Sunday, November 23, 2003


the dance of the divine

the house is still now, quieted by the hours of darkness now slowly lifting. i can hear dave's breath, rising, falling, heavy with slumber. i can see the light rising, making silouettes of my trees, the beauty of fractals on a morning sky. i light my candles and sit down at my new table to pray. the smallest spider you can imagine joins me, casting her web dangerously over the candles edge, unaware of the deep canyon below and the tiny flame lending light to her task.

morning is coming.

i read my prayers this morning from The Divine Hours. i do not craft my own. i wait instead in silence, straining to hear the echoes of the saints praying with me over centuries, over continents. i've never done such a thing. i feel like a child at her mother's side in the mass, studying her every move and trying to follow in the dance of the saints.

i am becoming ever more aware of this dance, and i want to learn the beauty of its sway.
i don't want to be a wallflower, a cozy intellectual who critiques but never dances.
i want to be held in an embrace that makes me weak in the knees,
and i want to move like magic through the host of other dancers
with beauty and grace
i want to be led in ways that surprise me
and i want to concentrate to follow, to not miss the moment i will be dipped or twirled
in pure ecstatic joy

before my sister got married, she and her fiance went every sunday night to a friend's house to practice their first dance. derek would be in shorts with his dress shoes in a bag, and kris was happy every week just for the chance to have the excuse to pull her shoes out of the box and bask in their beauty. what wondrous, glorious shoes! bruce and mary were their instructors, and having been married a couple times prior to this true union, they were rich in the kind of wisdom that includes everything--from how to fight fair to how to dance. week after week, they played the same music, and showed their students the steps. derek danced in his dress shoes and shorts, and kris bore holes through derek's eyes, trying to move in harmony with his every step.

on the day of the wedding, the whole room fell silent as kris walked into derek's arms for the first dance. she never took her eyes off his face, and as the song slowly faded with their last perfect steps, you could hear bruce and mary cheering. they had been watching with their toes on the dance floor, their eyes sending out the signals, even though kris and derek no longer needed to look.

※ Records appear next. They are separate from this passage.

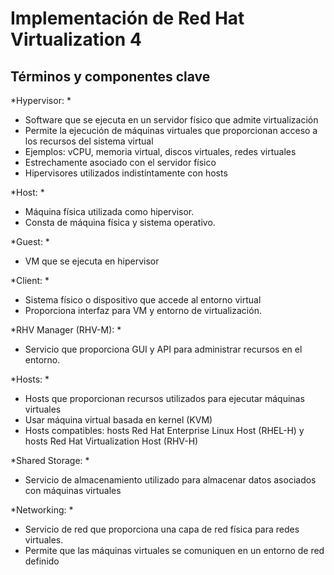 # Implementación de Red Hat Virtualization 4

## Términos y componentes clave

*Hypervisor: *
* Software que se ejecuta en un servidor físico que admite virtualización
* Permite la ejecución de máquinas virtuales que proporcionan acceso a los recursos del sistema virtual
* Ejemplos: vCPU, memoria virtual, discos virtuales, redes virtuales
* Estrechamente asociado con el servidor físico
* Hipervisores utilizados indistintamente con hosts

*Host: *
* Máquina física utilizada como hipervisor.
* Consta de máquina física y sistema operativo.

*Guest: *
* VM que se ejecuta en hipervisor

*Client: *
* Sistema físico o dispositivo que accede al entorno virtual
* Proporciona interfaz para VM y entorno de virtualización.

*RHV Manager (RHV-M):  *
* Servicio que proporciona GUI y API para administrar recursos en el entorno.

*Hosts: *
* Hosts que proporcionan recursos utilizados para ejecutar máquinas virtuales
* Usar máquina virtual basada en kernel (KVM)
* Hosts compatibles: hosts Red Hat Enterprise Linux Host (RHEL-H) y hosts Red Hat Virtualization Host (RHV-H)

*Shared Storage: *
* Servicio de almacenamiento utilizado para almacenar datos asociados con máquinas virtuales

*Networking: *
* Servicio de red que proporciona una capa de red física para redes virtuales.
* Permite que las máquinas virtuales se comuniquen en un entorno de red definido


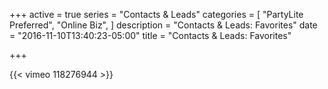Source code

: +++
active = true
series = "Contacts & Leads"
categories = [
  "PartyLite Preferred",
  "Online Biz",
]
description = "Contacts & Leads: Favorites"
date = "2016-11-10T13:40:23-05:00"
title = "Contacts & Leads: Favorites"

+++

{{< vimeo 118276944 >}}

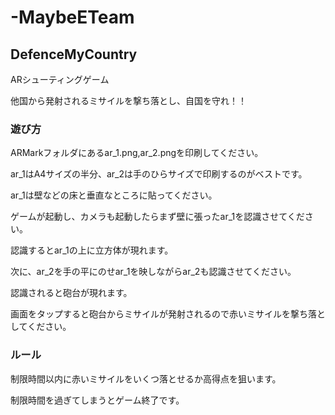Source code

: # -MaybeETeam

## DefenceMyCountry

ARシューティングゲーム

他国から発射されるミサイルを撃ち落とし、自国を守れ！！

### 遊び方
ARMarkフォルダにあるar_1.png,ar_2.pngを印刷してください。

ar_1はA4サイズの半分、ar_2は手のひらサイズで印刷するのがベストです。

ar_1は壁などの床と垂直なところに貼ってください。

ゲームが起動し、カメラも起動したらまず壁に張ったar_1を認識させてください。

認識するとar_1の上に立方体が現れます。

次に、ar_2を手の平にのせar_1を映しながらar_2も認識させてください。

認識されると砲台が現れます。

画面をタップすると砲台からミサイルが発射されるので赤いミサイルを撃ち落としてください。

### ルール
制限時間以内に赤いミサイルをいくつ落とせるか高得点を狙います。

制限時間を過ぎてしまうとゲーム終了です。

i feel like the girl who just bought the shoes, and every night i insist we all just sit down and have a little worship session. aren't they beautiful? can you even imagine how pretty they'll be peaking out from my dress when i'm dancing? i dream about the day i'll dance in them like a bride on her wedding day.

so here i am...my prayer book in hand. i want to move in a new way. i want to learn the steps to this ancient dance. and i hope as i'm mastering them, a new kind of beauty will pour out of my soul. a beauty that steadies my step and lifts up my head in focus and in joy.

The Prayer Appointed for the Week
from The Divine Hours

Almighty and everlasting God, whose will it is to restore all things in your well-beloved Son, the King of kings and the Lord of lords: Mercifully grant that the peoples of the earth, divided and enslaved by sin, may be freed and brought together under his most gracious rule; who lives and reigns with you and the Holy Spirit, one God, now and for ever. Amen.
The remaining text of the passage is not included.